André Barcinski, na Folha.com

Há algumas semanas, postei aqui um texto sobre o livro “A Geração Superficial”, de Nicholas Carr, que fala da crescente dificuldade das gerações “conectadas” em se concentrar para ler um livro (e a decisão do Pulitzer, anunciada ontem, de não premiar ninguém na categoria “ficção” parece corroborar o estado sofrível da literatura).

Ao mesmo tempo, estou animado com as notícias sobre o aumento no número de livros publicados de forma independente.

A autopublicação é uma realidade. Seja em tablets ou em tiragens físicas pequenas ou sob encomenda, cada vez mais gente tem dispensado as editoras e publicado seus próprios livros.

Claro que livros independentes sempre existiram. Isso não é novidade. Mas a quantidade impressiona. Tenho em casa pelo menos 15 livros que recebi de leitores, todos publicados pelos próprios autores ou por editoras pequenas.

E são livros dos mais variados.

Tem desde a poesia de Maurício Macedo, com “Lume” (Editora 7 Letras), a um estudo de Igor Garcia de Castro sobre gravadoras independentes brasileiras, chamado “Lado B” (Editora Anna Blume).

Recebi também “Mercado de Pulgas”, coletânea de Renato Alessandro dos Santos com textos sobre cinema, shows (Radiohead, Paul Di’Anno) e entrevistas bacanas com gente como Lourenço Mutarelli e Ignacio de Loyola Brandão.

Por coincidência, meu amigo Álvaro Pereira Jr. fez uma coluna na “Ilustrada” sobre o livro “Memórias Não Póstumas de um Punk” (Editora Multifoco), de Larry Antha, que conta a história da banda carioca Sex Noise (leia coluna do Álvaro aqui). Vou encomendar correndo.

É um paradoxo: ao mesmo tempo em que a Internet, como diz Nicholas Carr, está encolhendo a capacidade de concentração dos leitores, ela está ajudando escritores a encontrar seu nicho.
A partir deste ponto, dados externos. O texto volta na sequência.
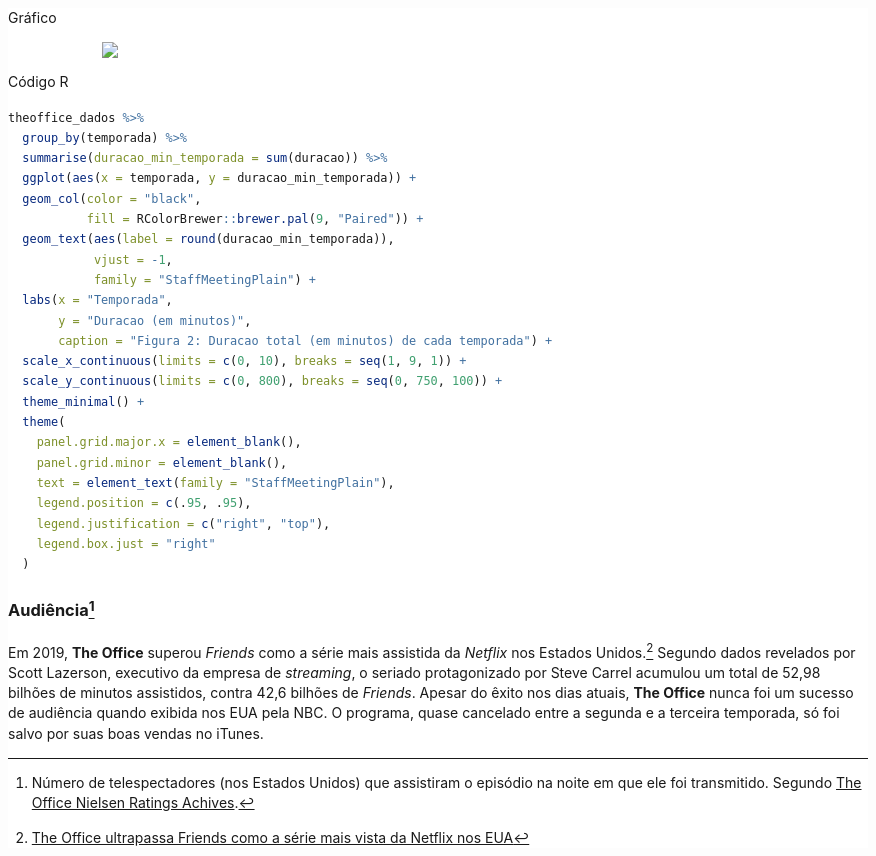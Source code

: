 <div class="panelset">

<div class="panel">

<div class="panel-name">

Gráfico

</div>

<img src="{{< blogdown/postref >}}index_files/figure-html/duracao-por-temporada-plot-1.png" width="672" style="display: block; margin: auto;" />

</div>

<div class="panel">

<div class="panel-name">

Código R

</div>

``` r
theoffice_dados %>%
  group_by(temporada) %>%
  summarise(duracao_min_temporada = sum(duracao)) %>%
  ggplot(aes(x = temporada, y = duracao_min_temporada)) +
  geom_col(color = "black",
           fill = RColorBrewer::brewer.pal(9, "Paired")) +
  geom_text(aes(label = round(duracao_min_temporada)),
            vjust = -1,
            family = "StaffMeetingPlain") +
  labs(x = "Temporada",
       y = "Duracao (em minutos)",
       caption = "Figura 2: Duracao total (em minutos) de cada temporada") +
  scale_x_continuous(limits = c(0, 10), breaks = seq(1, 9, 1)) +
  scale_y_continuous(limits = c(0, 800), breaks = seq(0, 750, 100)) +
  theme_minimal() +
  theme(
    panel.grid.major.x = element_blank(),
    panel.grid.minor = element_blank(),
    text = element_text(family = "StaffMeetingPlain"),
    legend.position = c(.95, .95),
    legend.justification = c("right", "top"),
    legend.box.just = "right"
  )
```

</div>

</div>

### Audiência[^5]

Em 2019, **The Office** superou *Friends* como a série mais assistida da *Netflix* nos Estados Unidos.[^6] Segundo dados revelados por Scott Lazerson, executivo da empresa de *streaming*, o seriado protagonizado por Steve Carrel acumulou um total de 52,98 bilhões de minutos assistidos, contra 42,6 bilhões de *Friends*. Apesar do êxito nos dias atuais, **The Office** nunca foi um sucesso de audiência quando exibida nos EUA pela NBC. O programa, quase cancelado entre a segunda e a terceira temporada, só foi salvo por suas boas vendas no iTunes.


[^1]: Dados coletados até o dia 07 de novembro de 2021, às 17:43, [neste link](https://www.imdb.com/title/tt0386676/).
[^2]: O arquivo .xls está disponível [neste link](https://github.com/lgiselebock/luisa/tree/main/content/blog/2021-12-12-the-office/data). Nesta pasta, há, também, dois arquivos .rds já tratados e que podem ser lidos com o pacote `{readr}` (Wickham, Hester, and Bryan 2022).
[^3]: A fonte utilizada está disponível em: [dafontfree.net/staffmeeting-plain](https://www.dafontfree.net/staffmeeting-plain/f178453.htm)
[^4]: Dependendo da fonte utilizada, há divergências em relação ao número total de episódios. Enquanto o IMDb caracteriza episódios com duração superior a 40 minutos como apenas uma parte, outras fontes dividem estes episódios em duas partes (como ocorreu com *Niágara*).
[^5]: Número de telespectadores (nos Estados Unidos) que assistiram o episódio na noite em que ele foi transmitido. Segundo [The Office Nielsen Ratings Achives](https://www.officetally.com/archive/the-office-nielsen-ratings).
[^6]: [The Office ultrapassa Friends como a série mais vista da Netflix nos EUA](https://entretenimento.uol.com.br/noticias/redacao/2019/10/29/the-office-ultrapassa-friends-como-a-serie-mais-vista-da-netflix-nos-eua.htm)
[^7]: “Stanley, você esmaga sua mulher no sexo e seu coração não presta.”
[^8]: Dados coletados no dia 11 de dezembro de 2021, [neste link](https://www.imdb.com/chart/tvmeter/?ref_=tt_ov_pop).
Outro dia, um leitor me escreveu pedindo um conselho. Ele estava terminando um livro sobre a conquista do Campeonato Brasileiro por seu time do coração (não, não é o Fluminense) e queria dicas de editoras.

Minha sugestão foi publicar o livro sozinho. Com um tema específico desses, que praticamente só interessará aos torcedores do time, não deve ser difícil fazer uma propaganda direcionada ao público-alvo do livro. É só distribuir folhetos na entrada dos jogos do time e colocar anúncios em fóruns de torcedores.

Acho que publicar por uma editora tem suas vantagens e desvantagens. Claro que a estrutura de uma editora ajuda a vendagem de qualquer livro.

Por outro lado, há a questão do percentual do autor. Num lançamento por uma editora, o autor recebe, em média, 10% do preço de capa.

Quem publica sozinho tem que assumir o custo da publicação, mas fica com um percentual bem maior (o número final depende do acordo que fizer com as livrarias).

Eu mesmo estou trabalhando em dois livros. Um é um trabalho de não-ficção, um guia, cujo sucesso de vendas vai depender diretamente de uma boa estratégia de distribuição e propaganda.

O outro é um trabalho mais pessoal, com uma expectativa de vendagem bem menor e que, acredito, tem a chance de achar seu público por meio do boca a boca e de comentários na Internet.

O primeiro, vou lançar por uma editora. O segundo, planejo lançar sozinho.

Pode ser que eu me ferre? Claro que pode. Mas não custa tentar.

Uma coisa é certa: hoje, só não publica quem não quer.